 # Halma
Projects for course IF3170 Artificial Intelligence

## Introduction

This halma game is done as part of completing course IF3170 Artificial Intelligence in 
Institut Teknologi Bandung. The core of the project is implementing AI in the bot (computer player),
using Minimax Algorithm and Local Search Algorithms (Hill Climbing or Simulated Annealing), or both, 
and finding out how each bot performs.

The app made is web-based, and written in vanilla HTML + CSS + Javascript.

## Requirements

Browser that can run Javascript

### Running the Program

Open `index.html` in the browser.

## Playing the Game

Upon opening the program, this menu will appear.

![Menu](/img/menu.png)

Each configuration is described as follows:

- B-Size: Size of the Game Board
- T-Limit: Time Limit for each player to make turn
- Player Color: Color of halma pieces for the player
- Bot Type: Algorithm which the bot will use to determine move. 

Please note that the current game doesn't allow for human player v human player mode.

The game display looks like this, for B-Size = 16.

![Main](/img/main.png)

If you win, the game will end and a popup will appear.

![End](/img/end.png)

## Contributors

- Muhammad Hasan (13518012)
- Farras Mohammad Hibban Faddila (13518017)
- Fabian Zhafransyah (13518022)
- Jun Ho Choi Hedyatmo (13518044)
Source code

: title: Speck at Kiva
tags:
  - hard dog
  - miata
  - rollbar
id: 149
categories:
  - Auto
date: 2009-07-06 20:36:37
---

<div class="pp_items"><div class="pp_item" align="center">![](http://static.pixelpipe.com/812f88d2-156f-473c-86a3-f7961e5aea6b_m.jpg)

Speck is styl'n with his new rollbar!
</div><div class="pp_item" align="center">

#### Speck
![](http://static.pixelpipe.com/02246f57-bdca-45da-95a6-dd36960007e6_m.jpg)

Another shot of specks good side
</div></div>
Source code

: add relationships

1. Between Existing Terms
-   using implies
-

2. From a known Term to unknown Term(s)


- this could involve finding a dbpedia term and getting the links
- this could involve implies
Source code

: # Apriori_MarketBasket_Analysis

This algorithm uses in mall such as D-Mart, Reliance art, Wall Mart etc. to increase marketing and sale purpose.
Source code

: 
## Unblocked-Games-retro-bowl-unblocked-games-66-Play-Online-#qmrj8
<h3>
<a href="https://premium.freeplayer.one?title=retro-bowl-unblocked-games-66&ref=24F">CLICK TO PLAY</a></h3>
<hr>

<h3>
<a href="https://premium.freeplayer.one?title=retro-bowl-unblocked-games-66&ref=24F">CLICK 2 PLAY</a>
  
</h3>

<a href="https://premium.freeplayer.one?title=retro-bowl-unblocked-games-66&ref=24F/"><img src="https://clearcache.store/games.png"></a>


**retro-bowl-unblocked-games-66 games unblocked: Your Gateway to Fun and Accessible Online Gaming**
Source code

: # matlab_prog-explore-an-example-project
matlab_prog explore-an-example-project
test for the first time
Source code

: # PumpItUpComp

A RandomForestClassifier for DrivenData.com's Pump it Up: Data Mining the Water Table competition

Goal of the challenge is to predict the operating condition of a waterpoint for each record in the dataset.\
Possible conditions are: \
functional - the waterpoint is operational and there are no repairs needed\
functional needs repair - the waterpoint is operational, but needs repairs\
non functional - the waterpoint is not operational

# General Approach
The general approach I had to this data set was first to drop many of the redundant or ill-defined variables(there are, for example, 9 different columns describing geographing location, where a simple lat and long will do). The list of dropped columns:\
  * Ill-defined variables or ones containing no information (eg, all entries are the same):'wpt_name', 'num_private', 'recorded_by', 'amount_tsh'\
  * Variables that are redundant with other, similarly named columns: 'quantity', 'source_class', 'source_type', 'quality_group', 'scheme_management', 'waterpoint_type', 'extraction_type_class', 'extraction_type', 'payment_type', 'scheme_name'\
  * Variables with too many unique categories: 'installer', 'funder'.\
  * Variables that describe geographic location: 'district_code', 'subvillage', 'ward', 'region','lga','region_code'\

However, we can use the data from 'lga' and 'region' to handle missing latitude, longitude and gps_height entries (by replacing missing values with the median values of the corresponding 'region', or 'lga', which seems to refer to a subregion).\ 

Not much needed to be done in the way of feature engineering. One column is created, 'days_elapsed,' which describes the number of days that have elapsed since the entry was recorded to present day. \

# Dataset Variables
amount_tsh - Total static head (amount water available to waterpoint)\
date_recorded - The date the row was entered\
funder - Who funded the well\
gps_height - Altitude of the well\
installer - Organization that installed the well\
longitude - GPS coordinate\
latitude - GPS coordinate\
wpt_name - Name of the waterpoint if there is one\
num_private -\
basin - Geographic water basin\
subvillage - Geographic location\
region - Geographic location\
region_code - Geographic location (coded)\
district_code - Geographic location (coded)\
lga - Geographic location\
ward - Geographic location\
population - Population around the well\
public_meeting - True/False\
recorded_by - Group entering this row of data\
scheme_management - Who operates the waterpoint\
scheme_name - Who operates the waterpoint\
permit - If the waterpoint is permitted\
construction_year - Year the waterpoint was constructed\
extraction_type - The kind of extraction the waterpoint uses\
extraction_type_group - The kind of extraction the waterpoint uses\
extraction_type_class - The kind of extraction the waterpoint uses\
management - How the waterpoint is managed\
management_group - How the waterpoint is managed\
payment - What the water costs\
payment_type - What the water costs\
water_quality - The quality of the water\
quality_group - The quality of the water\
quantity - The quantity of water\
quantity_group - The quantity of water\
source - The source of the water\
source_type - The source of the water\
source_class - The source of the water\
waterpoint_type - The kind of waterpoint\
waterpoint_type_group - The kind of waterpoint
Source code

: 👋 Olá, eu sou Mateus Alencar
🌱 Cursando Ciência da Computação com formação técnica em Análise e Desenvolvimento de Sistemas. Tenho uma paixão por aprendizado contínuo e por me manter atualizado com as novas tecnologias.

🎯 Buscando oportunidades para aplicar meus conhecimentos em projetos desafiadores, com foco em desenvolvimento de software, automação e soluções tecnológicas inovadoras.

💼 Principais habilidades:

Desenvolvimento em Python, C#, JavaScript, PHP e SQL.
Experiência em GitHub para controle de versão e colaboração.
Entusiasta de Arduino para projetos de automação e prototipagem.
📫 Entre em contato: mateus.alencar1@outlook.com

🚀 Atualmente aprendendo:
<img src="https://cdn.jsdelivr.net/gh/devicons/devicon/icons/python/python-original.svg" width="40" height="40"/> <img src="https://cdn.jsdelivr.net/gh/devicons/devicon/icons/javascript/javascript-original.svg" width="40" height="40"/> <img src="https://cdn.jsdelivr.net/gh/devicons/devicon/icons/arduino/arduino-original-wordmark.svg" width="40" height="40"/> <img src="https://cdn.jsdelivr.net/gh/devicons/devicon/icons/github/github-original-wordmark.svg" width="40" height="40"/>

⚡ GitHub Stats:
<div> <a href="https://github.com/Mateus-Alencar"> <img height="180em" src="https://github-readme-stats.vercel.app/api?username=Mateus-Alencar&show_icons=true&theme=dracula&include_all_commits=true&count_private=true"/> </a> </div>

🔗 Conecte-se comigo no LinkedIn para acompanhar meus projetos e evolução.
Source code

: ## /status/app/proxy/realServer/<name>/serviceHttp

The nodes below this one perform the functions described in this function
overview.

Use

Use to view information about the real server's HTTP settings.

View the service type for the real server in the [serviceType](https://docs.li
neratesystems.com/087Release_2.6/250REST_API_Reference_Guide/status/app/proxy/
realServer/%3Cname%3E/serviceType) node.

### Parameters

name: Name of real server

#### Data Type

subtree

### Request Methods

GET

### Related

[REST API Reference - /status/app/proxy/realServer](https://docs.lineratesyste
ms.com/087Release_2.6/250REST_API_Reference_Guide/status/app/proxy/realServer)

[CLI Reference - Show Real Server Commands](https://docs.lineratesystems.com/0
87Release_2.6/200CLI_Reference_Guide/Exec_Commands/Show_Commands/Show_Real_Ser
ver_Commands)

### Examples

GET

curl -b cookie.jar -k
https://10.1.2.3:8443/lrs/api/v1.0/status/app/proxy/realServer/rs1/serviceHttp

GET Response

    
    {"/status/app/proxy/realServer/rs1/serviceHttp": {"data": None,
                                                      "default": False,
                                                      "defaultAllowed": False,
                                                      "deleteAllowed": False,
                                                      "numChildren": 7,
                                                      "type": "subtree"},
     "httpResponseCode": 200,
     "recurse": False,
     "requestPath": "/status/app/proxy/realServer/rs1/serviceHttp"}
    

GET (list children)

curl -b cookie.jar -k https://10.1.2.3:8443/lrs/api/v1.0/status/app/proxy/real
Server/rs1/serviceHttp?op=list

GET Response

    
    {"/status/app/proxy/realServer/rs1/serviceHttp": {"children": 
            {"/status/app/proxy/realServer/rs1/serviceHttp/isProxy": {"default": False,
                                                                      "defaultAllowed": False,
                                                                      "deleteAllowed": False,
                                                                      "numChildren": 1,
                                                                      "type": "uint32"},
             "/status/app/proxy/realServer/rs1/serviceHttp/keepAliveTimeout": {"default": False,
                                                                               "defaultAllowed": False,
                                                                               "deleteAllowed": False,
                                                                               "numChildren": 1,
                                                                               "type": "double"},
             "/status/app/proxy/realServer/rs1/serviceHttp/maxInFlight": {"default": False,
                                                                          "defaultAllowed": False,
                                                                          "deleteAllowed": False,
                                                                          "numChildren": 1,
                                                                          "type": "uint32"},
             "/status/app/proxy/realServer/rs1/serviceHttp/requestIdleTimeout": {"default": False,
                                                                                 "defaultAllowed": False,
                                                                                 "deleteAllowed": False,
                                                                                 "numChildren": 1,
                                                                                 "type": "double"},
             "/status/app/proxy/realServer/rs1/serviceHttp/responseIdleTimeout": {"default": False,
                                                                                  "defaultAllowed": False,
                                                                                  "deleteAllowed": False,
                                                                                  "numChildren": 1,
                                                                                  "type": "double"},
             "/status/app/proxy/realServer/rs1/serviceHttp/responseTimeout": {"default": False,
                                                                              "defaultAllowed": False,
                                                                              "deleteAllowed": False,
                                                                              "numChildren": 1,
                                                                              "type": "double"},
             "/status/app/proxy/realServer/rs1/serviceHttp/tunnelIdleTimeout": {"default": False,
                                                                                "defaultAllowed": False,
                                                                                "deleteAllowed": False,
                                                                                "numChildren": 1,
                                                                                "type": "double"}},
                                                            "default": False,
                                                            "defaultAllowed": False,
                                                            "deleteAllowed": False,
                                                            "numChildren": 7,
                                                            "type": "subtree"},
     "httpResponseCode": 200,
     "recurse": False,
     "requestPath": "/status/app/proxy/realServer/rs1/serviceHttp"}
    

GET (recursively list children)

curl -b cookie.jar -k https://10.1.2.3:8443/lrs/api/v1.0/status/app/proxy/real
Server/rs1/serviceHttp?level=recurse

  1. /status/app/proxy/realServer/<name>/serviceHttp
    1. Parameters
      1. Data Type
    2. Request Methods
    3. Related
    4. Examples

» TASK
Set the material down exactly as written, starting at its first line. The line containing "Browser that can run Javascript" is the last one to include.

» SOLUTION TO THE PROBLEM
 # Halma
Projects for course IF3170 Artificial Intelligence

## Introduction

This halma game is done as part of completing course IF3170 Artificial Intelligence in 
Institut Teknologi Bandung. The core of the project is implementing AI in the bot (computer player),
using Minimax Algorithm and Local Search Algorithms (Hill Climbing or Simulated Annealing), or both, 
and finding out how each bot performs.

The app made is web-based, and written in vanilla HTML + CSS + Javascript.

## Requirements

Browser that can run Javascript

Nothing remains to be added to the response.